The system of personal rule in Cameroon has been structured by French Cameroun CPDM politicians themselves rather than the institutions that are recognized in good governance. With no institutions to work within, the use of violence and coercion is accepted because there are no established rules and referees beyond the CPDM ruler. The 84-year-old Paul Biya is exploiting this whilst and creating an image of rectitude.
Biya is a brutal omnipresent leader but he makes sure he presents an image of a righteous strict leader to the international community. Prior to the Southern Cameroons genocide, he ensured a strong relation with the Vatican, the European Union and the United Nations. Back in Cameroon, he announced fake measures to resolve the Anglophone problem coupled with massive public service recruitment and he pushed CRTV cameras to refocus on infrastructural development.
Biya promised every Cameroonian student a computer laptop and he has now become a ubiquitous leader with sites being named for him, laptops and exhibitions entirely devoted to him and his wife Chantal Biya. He has developed a personality cult an image of a ‘French Cameroun Man’ that allows him to win the admiration of Francophones and ensure control. This type of rule allows Mr. Paul Biya to tip-toe the line between prophetic ruler and tyrant making sure that fear quelled coups if his forces did not.
The sustained personal authoritarian rule of Mr. Paul Biya is enabling his regime to withstand challenges that may have lead to transitions were it not. His relationship with foreign nations most importantly France allows for domestic patronage networks to be fuelled. Authoritarian regimes in Francophone Africa have been privy to a relative lack of foreign intervention when it comes to human rights unlike elsewhere in the world due to this patron-client relationship. It happened in the Ivory Coast because Laurent Gbagbo was moving away from Paris. As result tyrannical rulers in French Africa such as in Togo, Gabon, Congo, Cameroon, and Congo-Kinshasa including Chad have survived compared to their counterparts elsewhere. This type of relationship binds followers to leaders, with a recognized understanding of inequality. It also lends to loyalty, necessary for the leaders prolonged presence. Biya regime is proof that brutality may not necessarily lead to a government’s demise but work to ensure its survival. Biya guarantees loyalty due to corrupt and extensive patrimonial networks that lead to few constraints in the application of force.

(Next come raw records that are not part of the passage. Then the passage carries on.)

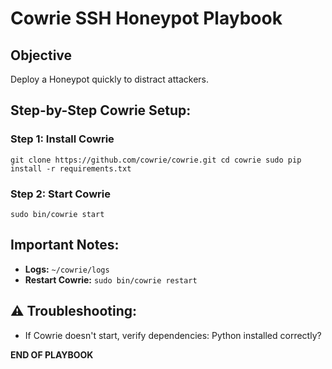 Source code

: #  Cowrie SSH Honeypot Playbook

##  Objective
Deploy a Honeypot quickly to distract attackers.

##  Step-by-Step Cowrie Setup:

### **Step 1: Install Cowrie**
`git clone https://github.com/cowrie/cowrie.git cd cowrie sudo pip install -r requirements.txt`

### **Step 2: Start Cowrie**
`sudo bin/cowrie start`


## Important Notes:
- **Logs:** `~/cowrie/logs`
- **Restart Cowrie:** `sudo bin/cowrie restart`

## ⚠ Troubleshooting:
- If Cowrie doesn't start, verify dependencies: Python installed correctly?

**END OF PLAYBOOK**

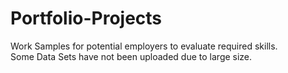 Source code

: # Portfolio-Projects
Work Samples for potential employers to evaluate required skills. <br>
Some Data Sets have not been uploaded due to large size.
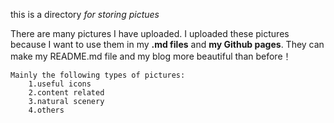 this is a directory *for storing pictues*

There are many pictures I have uploaded. I uploaded these pictures because I want
to use them in my **.md files** and __my Github pages__. They can make my README.md 
file and my blog more beautiful than before！

    Mainly the following types of pictures:
        1.useful icons
        2.content related
        3.natural scenery
        4.others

As an all-imposing leader Biya has the ability to focus the attentions of his military underlings on his wishes and interests. Personal rule is characterized by a love for power, and this is the case for Cameroon and the 84-year-old Paul Biya. It was Biya’s shrewdness and loyalty to ruthlessness under the late Ahmadou Ahidjo that allowed for him to rise from relative obscurity to holding the most important positions in the country.
Biya’s rise to power was rife with manipulation backed by the French, perseverance and merciless brutality against the North and entirely orchestrated in an unprecedented manner. Paul Biya’s personal rule is inherent in his independence through coercion and brute force; his tyrannical rule fitting almost comically within the realms of the theory of personal rule.